A ação judicial pedindo a suspensão da nomeação de Roza, foi protocolada na quarta-feira (18), na Vara da Fazenda Pública e Registros Públicos de Brusque, de autoria do advogado Eder Gonçalves.
O procurador afirma que a administração pública não foi notificada ainda da ação popular pelo Poder Judiciário. Ao pesquisar informações, Mesquita afirma que a ação existe em torno do ato de nomeação do ex-prefeito Ciro Marcial Roza como chefe de gabinete da atual gestão da Prefeitura de Brusque.
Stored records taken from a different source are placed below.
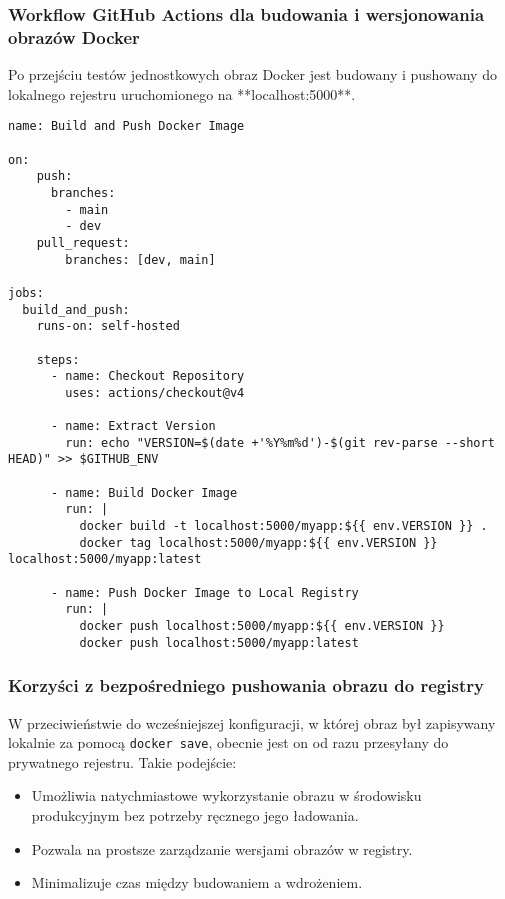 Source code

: \subsubsection{Workflow GitHub Actions dla budowania i wersjonowania obrazów Docker}

Po przejściu testów jednostkowych obraz Docker jest budowany i pushowany do lokalnego rejestru uruchomionego na **localhost:5000**.

\begin{verbatim}
name: Build and Push Docker Image

on:
    push:
      branches:
        - main
        - dev
    pull_request:
        branches: [dev, main]

jobs:
  build_and_push:
    runs-on: self-hosted

    steps:
      - name: Checkout Repository
        uses: actions/checkout@v4

      - name: Extract Version
        run: echo "VERSION=$(date +'%Y%m%d')-$(git rev-parse --short HEAD)" >> $GITHUB_ENV

      - name: Build Docker Image
        run: |
          docker build -t localhost:5000/myapp:${{ env.VERSION }} .
          docker tag localhost:5000/myapp:${{ env.VERSION }} localhost:5000/myapp:latest

      - name: Push Docker Image to Local Registry
        run: |
          docker push localhost:5000/myapp:${{ env.VERSION }}
          docker push localhost:5000/myapp:latest
\end{verbatim}

\subsubsection{Korzyści z bezpośredniego pushowania obrazu do registry}

W przeciwieństwie do wcześniejszej konfiguracji, w której obraz był zapisywany lokalnie za pomocą \texttt{docker save}, obecnie jest on od razu przesyłany do prywatnego rejestru. Takie podejście:
\begin{itemize}
    \item Umożliwia natychmiastowe wykorzystanie obrazu w środowisku produkcyjnym bez potrzeby ręcznego jego ładowania.
    \item Pozwala na prostsze zarządzanie wersjami obrazów w registry.
    \item Minimalizuje czas między budowaniem a wdrożeniem.
\end{itemize}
Os envolvidos foram avisados pelo procurador do fato. Como a procuradoria tem o dever de resguardar a administração pública, Mesquita solicitou ao RH os documentos entregues por todos os secretários nomeados. Com a documentação em mãos, toda a verificação foi feita, e segundo o procurador, a nomeação de Ciro Roza está em conformidade com o que se pede para o caso.
Uma certidão de quitação eleitoral atualizada de Ciro Roza foi buscada durante a tarde, para confirmar a legalidade da nomeação. Mesquita reconhece o exercício do direito por parte da pessoa que moveu a ação, assim como qualquer morador de Brusque poderia fazer o mesmo, questionando a atitude do prefeito em nomear Ciro Roza.
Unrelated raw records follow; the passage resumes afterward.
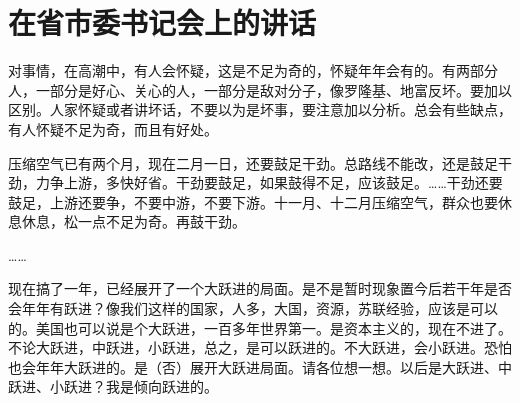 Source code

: \section[在省市委书记会上的讲话（一九五九年二月二日）]{在省市委书记会上的讲话}


对事情，在高潮中，有人会怀疑，这是不足为奇的，怀疑年年会有的。有两部分人，一部分是好心、关心的人，一部分是敌对分子，像罗隆基、地富反坏。要加以区别。人家怀疑或者讲坏话，不要以为是坏事，要注意加以分析。总会有些缺点，有人怀疑不足为奇，而且有好处。

压缩空气已有两个月，现在二月一日，还要鼓足干劲。总路线不能改，还是鼓足干劲，力争上游，多快好省。干劲要鼓足，如果鼓得不足，应该鼓足。……干劲还要鼓足，上游还要争，不要中游，不要下游。十一月、十二月压缩空气，群众也要休息休息，松一点不足为奇。再鼓干劲。

……

现在搞了一年，已经展开了一个大跃进的局面。是不是暂时现象置今后若干年是否会年年有跃进？像我们这样的国家，人多，大国，资源，苏联经验，应该是可以的。美国也可以说是个大跃进，一百多年世界第一。是资本主义的，现在不进了。不论大跃进，中跃进，小跃进，总之，是可以跃进的。不大跃进，会小跃进。恐怕也会年年大跃进的。是（否）展开大跃进局面。请各位想一想。以后是大跃进、中跃进、小跃进？我是倾向跃进的。

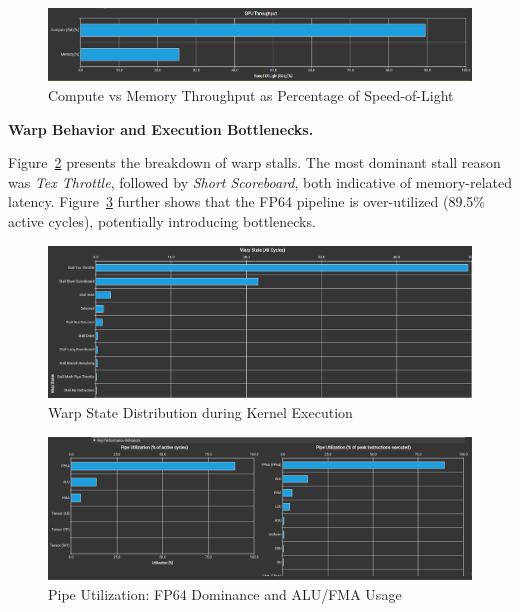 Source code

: \documentclass[conference, 10pt]{IEEEtran}
\begin{document}
\begin{figure}[H]
    \centering
    \includegraphics[width=0.9\linewidth]{figures/GPU_Throughput.png}
    \caption{Compute vs Memory Throughput as Percentage of Speed-of-Light}
    \label{fig:gpu-throughput}
\end{figure}

\textbf{Warp Behavior and Execution Bottlenecks.}

Figure~\ref{fig:warp-states} presents the breakdown of warp stalls. The most dominant stall reason was \textit{Tex Throttle}, followed by \textit{Short Scoreboard}, both indicative of memory-related latency.  
Figure~\ref{fig:pipe-utilization} further shows that the FP64 pipeline is over-utilized (89.5\% active cycles), potentially introducing bottlenecks.

\begin{figure}[H]
    \centering
    \includegraphics[width=0.95\linewidth]{figures/WarpState.png}
    \caption{Warp State Distribution during Kernel Execution}
    \label{fig:warp-states}
\end{figure}

\begin{figure}[H]
    \centering
    \includegraphics[width=0.95\linewidth]{figures/PipeUtilization.png}
    \caption{Pipe Utilization: FP64 Dominance and ALU/FMA Usage}
    \label{fig:pipe-utilization}
\end{figure}
\end{document}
O procurador afirma que no que diz a legislação federal, municipal e também a Constituição Federal, não só a nomeação de Ciro Roza, como a de todos os secretários está em conformidade com o que pede a lei. A Prefeitura entrou com uma questão de ordem contra a ação, já encaminhando os documentos para o esclarecimento dos fatos, argumentando a legalidade da nomeação.
Questionado sobre a diferença do impedimento de Ciro concorrer ao cargo de prefeito com a legalidade da nomeação para um cargo público, Mesquita afirma que são situações diferentes, o tempo hábil para a legalidade da coligação também é diferente. Para evitar uma insegurança jurídica nas eleições, a candidatura de Ciro foi retirada. Porém, a retirada da candidatura não tem relação direta com a nomeação para o cargo de chefe de gabinete.